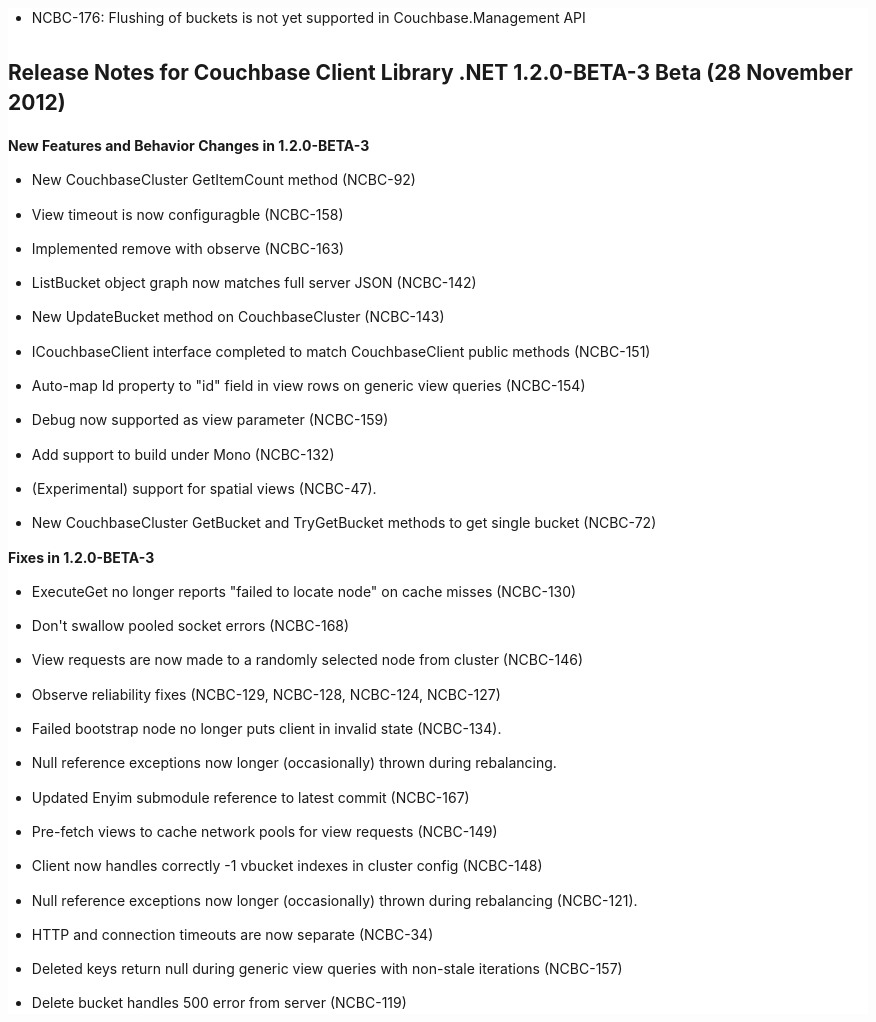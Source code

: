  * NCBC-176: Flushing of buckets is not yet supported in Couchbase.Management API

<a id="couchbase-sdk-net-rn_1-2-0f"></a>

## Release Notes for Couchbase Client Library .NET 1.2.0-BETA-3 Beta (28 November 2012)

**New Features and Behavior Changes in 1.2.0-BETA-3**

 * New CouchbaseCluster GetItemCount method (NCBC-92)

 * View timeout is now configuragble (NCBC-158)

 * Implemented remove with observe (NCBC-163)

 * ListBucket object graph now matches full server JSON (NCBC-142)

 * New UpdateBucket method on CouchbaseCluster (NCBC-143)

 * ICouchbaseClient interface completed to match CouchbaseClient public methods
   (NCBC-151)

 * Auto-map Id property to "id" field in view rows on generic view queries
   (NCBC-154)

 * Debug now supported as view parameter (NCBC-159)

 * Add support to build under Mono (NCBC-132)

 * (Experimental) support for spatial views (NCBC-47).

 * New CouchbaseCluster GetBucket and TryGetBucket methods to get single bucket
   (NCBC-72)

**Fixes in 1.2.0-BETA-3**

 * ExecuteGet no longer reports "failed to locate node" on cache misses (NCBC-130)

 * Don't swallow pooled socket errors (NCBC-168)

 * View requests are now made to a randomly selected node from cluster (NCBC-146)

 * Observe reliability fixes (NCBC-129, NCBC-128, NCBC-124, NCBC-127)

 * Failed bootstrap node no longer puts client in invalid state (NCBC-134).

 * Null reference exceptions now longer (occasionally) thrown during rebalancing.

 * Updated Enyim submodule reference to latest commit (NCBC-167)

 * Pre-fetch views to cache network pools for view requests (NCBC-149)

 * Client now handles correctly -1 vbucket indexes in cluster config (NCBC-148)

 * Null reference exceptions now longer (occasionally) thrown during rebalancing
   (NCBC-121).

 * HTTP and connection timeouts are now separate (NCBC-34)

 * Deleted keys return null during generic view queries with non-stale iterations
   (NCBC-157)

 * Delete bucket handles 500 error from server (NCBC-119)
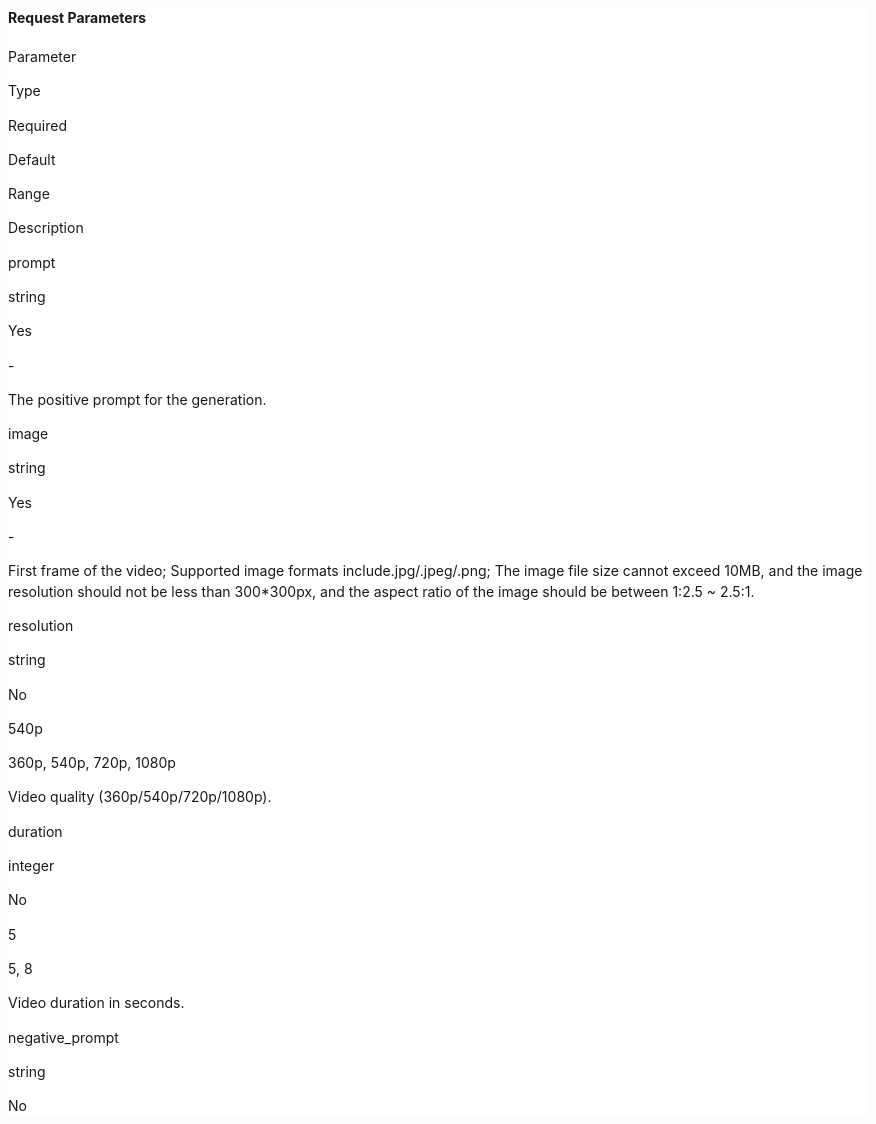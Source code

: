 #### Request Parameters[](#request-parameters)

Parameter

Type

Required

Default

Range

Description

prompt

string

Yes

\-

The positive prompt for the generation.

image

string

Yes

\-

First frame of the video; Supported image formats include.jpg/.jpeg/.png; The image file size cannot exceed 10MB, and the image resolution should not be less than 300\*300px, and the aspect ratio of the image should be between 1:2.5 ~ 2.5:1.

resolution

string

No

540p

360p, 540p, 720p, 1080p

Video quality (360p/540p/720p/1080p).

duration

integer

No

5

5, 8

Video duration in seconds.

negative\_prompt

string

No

## Task
Without the pictures, extract every entry verbatim.

## Solution for this exercise
Source code

:  * NCBC-176: Flushing of buckets is not yet supported in Couchbase.Management API

<a id="couchbase-sdk-net-rn_1-2-0f"></a>

## Release Notes for Couchbase Client Library .NET 1.2.0-BETA-3 Beta (28 November 2012)

**New Features and Behavior Changes in 1.2.0-BETA-3**

 * New CouchbaseCluster GetItemCount method (NCBC-92)

 * View timeout is now configuragble (NCBC-158)

 * Implemented remove with observe (NCBC-163)

 * ListBucket object graph now matches full server JSON (NCBC-142)

 * New UpdateBucket method on CouchbaseCluster (NCBC-143)

 * ICouchbaseClient interface completed to match CouchbaseClient public methods
   (NCBC-151)

 * Auto-map Id property to "id" field in view rows on generic view queries
   (NCBC-154)

 * Debug now supported as view parameter (NCBC-159)

 * Add support to build under Mono (NCBC-132)

 * (Experimental) support for spatial views (NCBC-47).

 * New CouchbaseCluster GetBucket and TryGetBucket methods to get single bucket
   (NCBC-72)

**Fixes in 1.2.0-BETA-3**

 * ExecuteGet no longer reports "failed to locate node" on cache misses (NCBC-130)

 * Don't swallow pooled socket errors (NCBC-168)

 * View requests are now made to a randomly selected node from cluster (NCBC-146)

 * Observe reliability fixes (NCBC-129, NCBC-128, NCBC-124, NCBC-127)

 * Failed bootstrap node no longer puts client in invalid state (NCBC-134).

 * Null reference exceptions now longer (occasionally) thrown during rebalancing.

 * Updated Enyim submodule reference to latest commit (NCBC-167)

 * Pre-fetch views to cache network pools for view requests (NCBC-149)

 * Client now handles correctly -1 vbucket indexes in cluster config (NCBC-148)

 * Null reference exceptions now longer (occasionally) thrown during rebalancing
   (NCBC-121).

 * HTTP and connection timeouts are now separate (NCBC-34)

 * Deleted keys return null during generic view queries with non-stale iterations
   (NCBC-157)

 * Delete bucket handles 500 error from server (NCBC-119)
Source code

: #### Request Parameters[](#request-parameters)

Parameter

Type

Required

Default

Range

Description

prompt

string

Yes

\-

The positive prompt for the generation.

image

string

Yes

\-

First frame of the video; Supported image formats include.jpg/.jpeg/.png; The image file size cannot exceed 10MB, and the image resolution should not be less than 300\*300px, and the aspect ratio of the image should be between 1:2.5 ~ 2.5:1.

resolution

string

No

540p

360p, 540p, 720p, 1080p

Video quality (360p/540p/720p/1080p).

duration

integer

No

5

5, 8

Video duration in seconds.

negative\_prompt

string

No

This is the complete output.